The writing progresses, despite the patent insanity of working two restaurant jobs at once. It amounts to a full time job and a half. Every day including weekends. But it keeps the bills paid and the groceries coming in.
In the chinks of time between novelling, shuffling scenes in short stories, and dishing out cappuccinos and beer cheese (not together, please), I’ve been finding myself filled with the curious urge to write poetry.
The title of this entry comes from a quote of Robert Frost’s (not, I admit, one of my favorite poets, but this quote is terribly apt):
‘A poem…begins as a lump in the throat, a sense of wrong, a homesickness, a lovesickness.’
Quite.
Anyway. I have been writing poetry, and thinking about how it is different from prose. In poetry workshop, the subjectivity of critique reaches a fever pitch. For fiction, it is simple to point out plot holes, character inconsistencies…any number of concrete issues. But how does one critique poetry, or, once receiving critique, then edit? How does one even approach a poem critically? *flailing forever*
You know what, guys? I’m not even going to try answer those questions, because you can go find really smart people who use large words in academic essays to attempt it. And I’ve talked about them with other poets and writers. And they’re not what I set out to talk about here.
I am going to say, there is a sense somewhere between the head and the gut, an itch that tells you when a poem is not what it could be. A sense of growing, glowing satisfaction and pain and pleasure when you know it is getting close. It moves from a mess, to something you recognize as the feeling you were trying to convey, until it transcends your feelings and moves into something beyond. Something you can read almost objectively, simply for the pleasure of the way the words move, the way they make you feel what you felt while lending the feelings the patina of an ancient piece of art, something to be appreciated for its beauty as well as its significance.

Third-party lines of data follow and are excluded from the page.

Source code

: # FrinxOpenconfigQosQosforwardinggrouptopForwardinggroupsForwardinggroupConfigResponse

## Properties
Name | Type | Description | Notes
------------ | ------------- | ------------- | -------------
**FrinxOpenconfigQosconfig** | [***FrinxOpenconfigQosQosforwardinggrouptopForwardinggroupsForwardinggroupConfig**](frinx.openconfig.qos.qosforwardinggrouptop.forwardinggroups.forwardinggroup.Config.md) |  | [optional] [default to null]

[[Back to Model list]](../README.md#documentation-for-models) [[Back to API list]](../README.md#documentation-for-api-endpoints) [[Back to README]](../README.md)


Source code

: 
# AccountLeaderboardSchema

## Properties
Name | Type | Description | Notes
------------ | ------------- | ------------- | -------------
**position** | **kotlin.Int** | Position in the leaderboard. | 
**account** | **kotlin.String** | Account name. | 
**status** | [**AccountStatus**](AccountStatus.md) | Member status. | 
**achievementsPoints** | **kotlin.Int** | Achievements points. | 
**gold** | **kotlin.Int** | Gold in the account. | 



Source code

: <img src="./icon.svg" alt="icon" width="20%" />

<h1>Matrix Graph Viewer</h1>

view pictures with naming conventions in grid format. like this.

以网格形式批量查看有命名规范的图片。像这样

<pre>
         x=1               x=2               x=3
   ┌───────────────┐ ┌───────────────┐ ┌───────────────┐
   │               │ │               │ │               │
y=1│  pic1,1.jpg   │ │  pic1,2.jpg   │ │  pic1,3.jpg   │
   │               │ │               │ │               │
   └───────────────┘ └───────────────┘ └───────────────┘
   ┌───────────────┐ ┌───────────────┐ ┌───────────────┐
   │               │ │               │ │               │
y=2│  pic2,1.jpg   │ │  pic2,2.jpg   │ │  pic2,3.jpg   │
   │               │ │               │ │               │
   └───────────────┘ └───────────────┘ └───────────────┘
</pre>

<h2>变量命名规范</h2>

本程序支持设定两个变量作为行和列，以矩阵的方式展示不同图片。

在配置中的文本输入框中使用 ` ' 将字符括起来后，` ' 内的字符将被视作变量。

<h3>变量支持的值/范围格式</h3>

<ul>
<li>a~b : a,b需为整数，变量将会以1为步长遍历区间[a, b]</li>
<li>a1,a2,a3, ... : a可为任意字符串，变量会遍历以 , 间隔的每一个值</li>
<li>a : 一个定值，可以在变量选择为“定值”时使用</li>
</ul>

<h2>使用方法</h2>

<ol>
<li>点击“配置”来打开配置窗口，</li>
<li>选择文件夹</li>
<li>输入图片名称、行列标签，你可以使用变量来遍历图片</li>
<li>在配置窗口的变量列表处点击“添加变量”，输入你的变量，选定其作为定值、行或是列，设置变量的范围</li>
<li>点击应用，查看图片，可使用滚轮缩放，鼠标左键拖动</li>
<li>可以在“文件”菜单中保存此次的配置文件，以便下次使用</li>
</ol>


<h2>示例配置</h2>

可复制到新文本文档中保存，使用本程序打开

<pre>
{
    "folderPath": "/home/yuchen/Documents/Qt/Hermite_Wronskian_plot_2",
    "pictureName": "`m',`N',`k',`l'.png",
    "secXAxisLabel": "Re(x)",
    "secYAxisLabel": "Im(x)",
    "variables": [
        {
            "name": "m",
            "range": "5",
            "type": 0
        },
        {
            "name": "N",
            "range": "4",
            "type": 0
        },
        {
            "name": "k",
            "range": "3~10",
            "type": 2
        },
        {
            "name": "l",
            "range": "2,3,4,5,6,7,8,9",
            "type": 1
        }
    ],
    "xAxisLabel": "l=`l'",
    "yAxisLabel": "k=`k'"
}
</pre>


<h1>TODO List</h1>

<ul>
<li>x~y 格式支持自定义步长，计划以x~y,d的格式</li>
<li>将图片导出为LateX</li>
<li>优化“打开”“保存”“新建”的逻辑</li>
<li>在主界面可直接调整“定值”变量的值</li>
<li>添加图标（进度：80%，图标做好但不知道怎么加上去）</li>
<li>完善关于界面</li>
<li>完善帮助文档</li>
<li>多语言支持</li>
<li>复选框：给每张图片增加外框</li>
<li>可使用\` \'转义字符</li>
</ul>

Perhaps this is just me–most of my poetry is obscenely confessional (not as in, obscene like the Hays code would preclude putting it to film. Obscene as in over the top, too much, might be embarrassing if it weren’t in a poem and you said it to someone while you were a bit drunk). Putting the confessions into lines and scansion and imagery, though…it takes the power of the feeling and puts it into a place of aesthetics.
Poetry distills images and emotion. The resultant liquor is a whiskey worth sipping.
If you don’t believe me, or do and would like to drink a draught of poetical libation, here is my favorite poem.
Apologies for my admittedly flowery language in this entry. My only defense is…well, I mean, did you read it? I’ve been composing poetry. I’m in the zone.